[polly] r240689 - Enable ISL's small integer optimization

Thu Jun 25 23:55:54 PDT 2015

On 06/25/2015 10:47 PM, Michael Kruse wrote:
> Author: meinersbur
> Date: Thu Jun 25 15:47:35 2015
> New Revision: 240689
>
> URL: http://llvm.org/viewvc/llvm-project?rev=240689&view=rev
> Log:
> Enable ISL's small integer optimization
>
> Summary:
> With small integer optimization (short: sio) enabled, ISL uses 32 bit
> integers for its arithmetic and only falls back to a big integer library
> (in the case of Polly: IMath) if an operation's result is too large.
> This gives a massive performance boost for most application using ISL.
> For instance, experiments with ppcg (polyhedral source-to-source
> compiler) show speed-ups of 5.8 (compared to plain IMath), respectively
> 2.7 (compared to GMP).
>
> In Polly, a smaller fraction of the total compile time is taken by ISL,
> but the speed-ups are still very significant. The buildbots measure
> compilation speed-up up to 1.8 (oourafft, floyd-warshall, symm). All
> Polybench benchmarks compile in at least 9% less time, and about 20%
> less on average.
>
> Detailed Polybench compile time results (median of 10):
> correlation     -25.51%
> covariance      -24.82%
> 2mm             -26.64%
> 3mm             -28.69%
> atax            -13.70%
> bicg            -10.78%
> cholesky        -40.67%
> doitgen         -11.60%
> gemm            -11.54%
> gemver          -10.63%
> gesummv         -11.54%
> mvt              -9.43%
> symm            -41.25%
> syr2k           -14.71%
> syrk            -14.52%
> trisolv         -17.65%
> trmm             -9.78%
> durbin          -19.32%
> dynprog          -9.09%
> gramschmidt     -15.38%
> lu              -21.77%
> floyd-warshall  -42.71%
> reg_detect      -41.17%
> adi             -36.69%
> fdtd-2d         -32.61%
> fdtd-apml       -21.90%
> jacobi-1d-imper  -9.41%
> jacobi-2d-imper -27.65%
> seidel-2d       -31.00%

Very nice. Here the corresponding performance bot results:

"clang -O3 -mllvm -polly" BEFORE
vs.
"clang -O3 -mllvm -polly" AFTER

http://llvm.org/perf/db_default/v4/nts/27877?compare_to=27869

"clang -O3"
vs.
"clang -O3 -mllvm -polly" BEFORE

http://llvm.org/perf/db_default/v4/nts/27869?compare_to=27876

"clang -O3"
vs.
"clang -O3 -mllvm -polly" AFTER

http://llvm.org/perf/db_default/v4/nts/27877?compare_to=27876

Instead of a 450% slowdown compared to LLVM in terms of compile time, 
the largest slowdown is now 200% (0.13 s to 0.44s) and most kernels show 
even less slowdown. A larger part of the remaining slowdown (about half 
of it) is increased LLVM codegen time due to code versioning.
200% slowdown may sound a lot, but these are indeed the loop kernels we 
optimize, meaning their compile-time overall is commonly less than a 
second. Compile time impact on entire applications is commonly a lot less.
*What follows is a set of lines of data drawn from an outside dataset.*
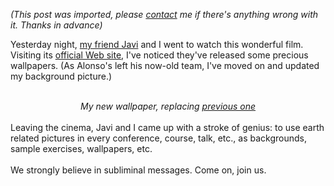 *(This post was imported, please [contact](#/contact) me if there's anything wrong with it. Thanks in advance)*

Yesterday night, <a href="http://www.google.es/search?hl=es&amp;client=firefox-a&amp;rls=org.mozilla%3Aes-ES%3Aofficial&amp;hs=Ii1&amp;q=Javier+Cant%C3%B3n+Ferrero&amp;btnG=Buscar&amp;meta=">my friend Javi</a> and I went to watch this wonderful film. Visiting its <a href="http://www.loveearth.com/es/earthfilm/">official Web site</a>, I've noticed they've released some precious wallpapers. (As Alonso's left his now-old team, I've moved on and updated my background picture.)<br /><br /><a onblur="try {parent.deselectBloggerImageGracefully();} catch(e) {}" href="http://bp0.blogger.com/_z2FqY6j3nZs/Ry3xEKAR9HI/AAAAAAAAA1Y/wYGX5sZdbHY/s1600-h/wall01_1280x1024.jpg"><img style="margin: 0px auto 10px; display: block; text-align: center; cursor: pointer;" src="http://bp0.blogger.com/_z2FqY6j3nZs/Ry3xEKAR9HI/AAAAAAAAA1Y/wYGX5sZdbHY/s400/wall01_1280x1024.jpg" alt="" id="BLOGGER_PHOTO_ID_5129020604352164978" border="0" /></a><div style="text-align: center;"><span style="font-style: italic;">My new wallpaper, replacing </span><a style="font-style: italic;" href="http://straybirds130.blogspot.com/2007/10/whoever-wins.html">previous one</a><br /></div><br />Leaving the cinema, Javi and I came up with a stroke of genius: to use earth related pictures in every conference, course, talk, etc., as backgrounds, sample exercises, wallpapers, etc.<br /><br />We strongly believe in subliminal messages. Come on, join us.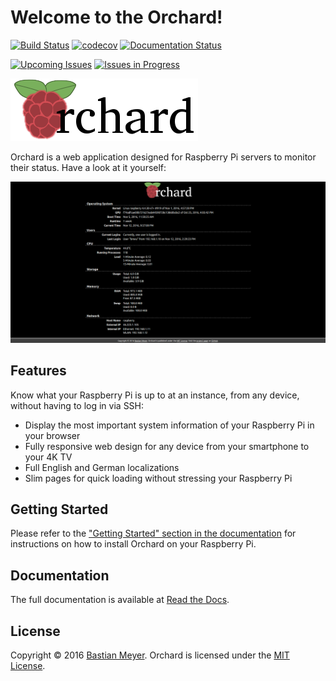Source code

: # Welcome to the Orchard!

[![Build Status](https://travis-ci.org/BMeu/Orchard.svg?branch=master)](https://travis-ci.org/BMeu/Orchard)
[![codecov](https://codecov.io/gh/BMeu/Orchard/branch/master/graph/badge.svg)](https://codecov.io/gh/BMeu/Orchard)
[![Documentation Status](https://readthedocs.org/projects/orchard/badge/?version=master)](http://orchard.readthedocs.io/en/master/?badge=master)

[![Upcoming Issues](https://badge.waffle.io/BMeu/Orchard.svg?label=upcoming&title=Upcoming%20Issues)](http://waffle.io/BMeu/Orchard)
[![Issues in Progress](https://badge.waffle.io/BMeu/Orchard.svg?label=in%20progress&title=Issues%20in%20Progress)](http://waffle.io/BMeu/Orchard)

![Orchard](docs/_static/logo.png "Orchard")

Orchard is a web application designed for Raspberry Pi servers to monitor their status.
Have a look at it yourself:
 
![Screenshot of Orchard](docs/screenshot.png "Screenshot of the homepage of Orchard")

## Features

Know what your Raspberry Pi is up to at an instance, from any device, without having to log in
via SSH:

* Display the most important system information of your Raspberry Pi in your browser
* Fully responsive web design for any device from your smartphone to your 4K TV
* Full English and German localizations
* Slim pages for quick loading without stressing your Raspberry Pi

## Getting Started
Please refer to the
["Getting Started" section in the documentation](https://orchard.readthedocs.io/en/master/gettingstarted.html)
for instructions on how to install Orchard on your Raspberry Pi.

## Documentation
The full documentation is available at [Read the Docs](https://orchard.readthedocs.io).

## License
Copyright &copy; 2016 [Bastian Meyer](http://www.bastianmeyer.eu). Orchard is licensed under the
[MIT License](http://www.opensource.org/licenses/MIT).
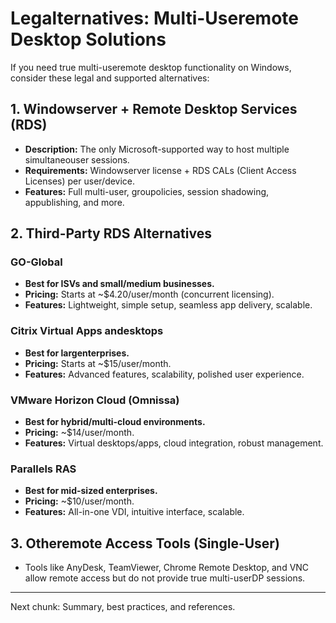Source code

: # Legalternatives: Multi-Useremote Desktop Solutions

If you need true multi-useremote desktop functionality on Windows, consider these legal and supported alternatives:

## 1. Windowserver + Remote Desktop Services (RDS)
- **Description:** The only Microsoft-supported way to host multiple simultaneouser sessions.
- **Requirements:** Windowserver license + RDS CALs (Client Access Licenses) per user/device.
- **Features:** Full multi-user, groupolicies, session shadowing, appublishing, and more.

## 2. Third-Party RDS Alternatives

### GO-Global
- **Best for ISVs and small/medium businesses.**
- **Pricing:** Starts at ~$4.20/user/month (concurrent licensing).
- **Features:** Lightweight, simple setup, seamless app delivery, scalable.

### Citrix Virtual Apps andesktops
- **Best for largenterprises.**
- **Pricing:** Starts at ~$15/user/month.
- **Features:** Advanced features, scalability, polished user experience.

### VMware Horizon Cloud (Omnissa)
- **Best for hybrid/multi-cloud environments.**
- **Pricing:** ~$14/user/month.
- **Features:** Virtual desktops/apps, cloud integration, robust management.

### Parallels RAS
- **Best for mid-sized enterprises.**
- **Pricing:** ~$10/user/month.
- **Features:** All-in-one VDI, intuitive interface, scalable.

## 3. Otheremote Access Tools (Single-User)
- Tools like AnyDesk, TeamViewer, Chrome Remote Desktop, and VNC allow remote access but do not provide true multi-userDP sessions.

---

Next chunk: Summary, best practices, and references.
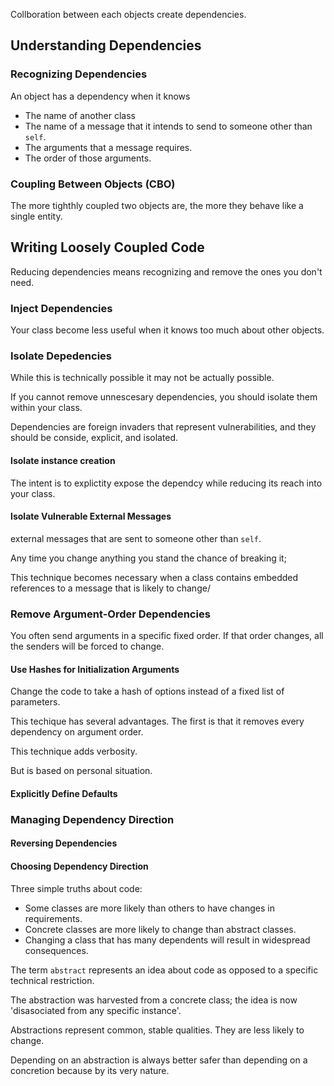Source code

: Collboration between each objects create dependencies.

## Understanding Dependencies

### Recognizing Dependencies

An object has a dependency when it knows

- The name of another class
- The name of a message that it intends to send to someone other than `self`.
- The arguments that a message requires.
- The order of those arguments.

### Coupling Between Objects (CBO)

The more tighthly coupled two objects are, the more they behave like a single entity.

## Writing Loosely Coupled Code

Reducing dependencies means recognizing and remove the ones you don't need.

### Inject Dependencies

Your class become less useful when it knows too much about other objects.

### Isolate Depedencies

While this is technically possible it may not be actually possible.

If you cannot remove unnescesary dependencies, you should isolate them within your class.

Dependencies are foreign invaders that represent vulnerabilities, and they should be
conside, explicit, and isolated.

#### Isolate instance creation

The intent is to explictity expose the dependcy while reducing its reach into your class.

#### Isolate Vulnerable External Messages

external messages that are sent to someone other than `self`.

Any time you change anything you stand the chance of breaking it;

This technique becomes necessary when a class contains embedded references to
a message that is likely to change/

### Remove Argument-Order Dependencies

You often send arguments in a specific fixed order. If that order changes,
all the senders will be forced to change.

#### Use Hashes for Initialization Arguments

Change the code to take a hash of options instead of a fixed list of parameters.

This techique has several advantages. The first is that it removes every dependency on argument order.

This technique adds verbosity.

But is based on personal situation.

#### Explicitly Define Defaults

### Managing Dependency Direction

#### Reversing Dependencies

#### Choosing Dependency Direction

Three simple truths about code:

- Some classes are more likely than others to have changes in requirements.
- Concrete classes are more likely to change than abstract classes.
- Changing a class that has many dependents will result in widespread consequences.

The term `abstract` represents an idea about code as opposed to a specific technical restriction.

The abstraction was harvested from a concrete class; the idea is now 'disasociated from any specific instance'.

Abstractions represent common, stable qualities. They are less likely to change.

Depending on an abstraction is always better safer than depending on a concretion because by its very nature.


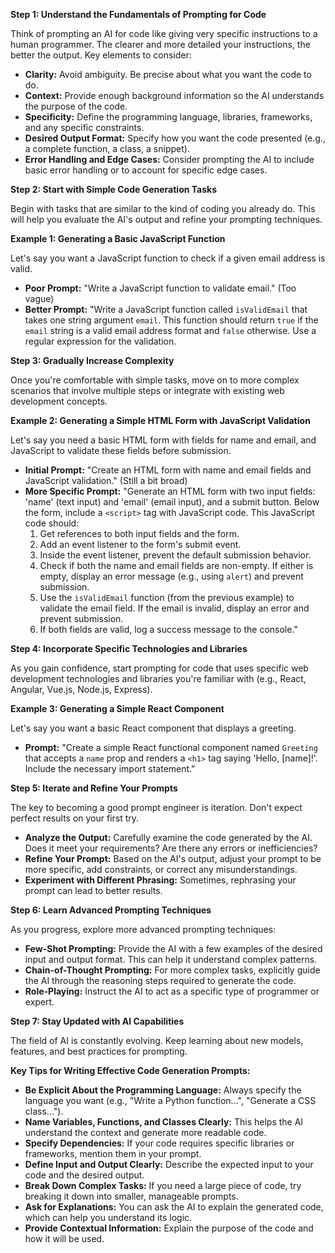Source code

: **Step 1: Understand the Fundamentals of Prompting for Code**

Think of prompting an AI for code like giving very specific instructions to a human programmer. The clearer and more detailed your instructions, the better the output. Key elements to consider:

- **Clarity:** Avoid ambiguity. Be precise about what you want the code to do.
- **Context:** Provide enough background information so the AI understands the purpose of the code.
- **Specificity:** Define the programming language, libraries, frameworks, and any specific constraints.
- **Desired Output Format:** Specify how you want the code presented (e.g., a complete function, a class, a snippet).
- **Error Handling and Edge Cases:** Consider prompting the AI to include basic error handling or to account for specific edge cases.

**Step 2: Start with Simple Code Generation Tasks**

Begin with tasks that are similar to the kind of coding you already do. This will help you evaluate the AI's output and refine your prompting techniques.


**Example 1: Generating a Basic JavaScript Function**

Let's say you want a JavaScript function to check if a given email address is valid.

- **Poor Prompt:** "Write a JavaScript function to validate email." (Too vague)
- **Better Prompt:** "Write a JavaScript function called `isValidEmail` that takes one string argument `email`. This function should return `true` if the `email` string is a valid email address format and `false` otherwise. Use a regular expression for the validation.

**Step 3: Gradually Increase Complexity**

Once you're comfortable with simple tasks, move on to more complex scenarios that involve multiple steps or integrate with existing web development concepts.



**Example 2: Generating a Simple HTML Form with JavaScript Validation**

Let's say you need a basic HTML form with fields for name and email, and JavaScript to validate these fields before submission.

- **Initial Prompt:** "Create an HTML form with name and email fields and JavaScript validation." (Still a bit broad)
- **More Specific Prompt:** "Generate an HTML form with two input fields: 'name' (text input) and 'email' (email input), and a submit button. Below the form, include a `<script>` tag with JavaScript code. This JavaScript code should:
    1. Get references to both input fields and the form.
    2. Add an event listener to the form's submit event.
    3. Inside the event listener, prevent the default submission behavior.
    4. Check if both the name and email fields are non-empty. If either is empty, display an error message (e.g., using `alert`) and prevent submission.
    5. Use the `isValidEmail` function (from the previous example) to validate the email field. If the email is invalid, display an error and prevent submission.
    6. If both fields are valid, log a success message to the console."



**Step 4: Incorporate Specific Technologies and Libraries**

As you gain confidence, start prompting for code that uses specific web development technologies and libraries you're familiar with (e.g., React, Angular, Vue.js, Node.js, Express).

**Example 3: Generating a Simple React Component**

Let's say you want a basic React component that displays a greeting.

- **Prompt:** "Create a simple React functional component named `Greeting` that accepts a `name` prop and renders a `<h1>` tag saying 'Hello, [name]!'. Include the necessary import statement."

**Step 5: Iterate and Refine Your Prompts**

The key to becoming a good prompt engineer is iteration. Don't expect perfect results on your first try.

- **Analyze the Output:** Carefully examine the code generated by the AI. Does it meet your requirements? Are there any errors or inefficiencies?
- **Refine Your Prompt:** Based on the AI's output, adjust your prompt to be more specific, add constraints, or correct any misunderstandings.
- **Experiment with Different Phrasing:** Sometimes, rephrasing your prompt can lead to better results.

**Step 6: Learn Advanced Prompting Techniques**

As you progress, explore more advanced prompting techniques:

- **Few-Shot Prompting:** Provide the AI with a few examples of the desired input and output format. This can help it understand complex patterns.
- **Chain-of-Thought Prompting:** For more complex tasks, explicitly guide the AI through the reasoning steps required to generate the code.
- **Role-Playing:** Instruct the AI to act as a specific type of programmer or expert.

**Step 7: Stay Updated with AI Capabilities**

The field of AI is constantly evolving. Keep learning about new models, features, and best practices for prompting.

**Key Tips for Writing Effective Code Generation Prompts:**

- **Be Explicit About the Programming Language:** Always specify the language you want (e.g., "Write a Python function...", "Generate a CSS class...").
- **Name Variables, Functions, and Classes Clearly:** This helps the AI understand the context and generate more readable code.
- **Specify Dependencies:** If your code requires specific libraries or frameworks, mention them in your prompt.
- **Define Input and Output Clearly:** Describe the expected input to your code and the desired output.
- **Break Down Complex Tasks:** If you need a large piece of code, try breaking it down into smaller, manageable prompts.
- **Ask for Explanations:** You can ask the AI to explain the generated code, which can help you understand its logic.
- **Provide Contextual Information:** Explain the purpose of the code and how it will be used.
There is still some headroom for further optimizations, which we are 
aiming for. However, for now, thanks again to Michael Kruse for this 
great patch and to Pratik Bhatu for the preparations and preliminary 
studies that allowed us to understand the performance benefits such an 
optimization give.

Best,
Tobias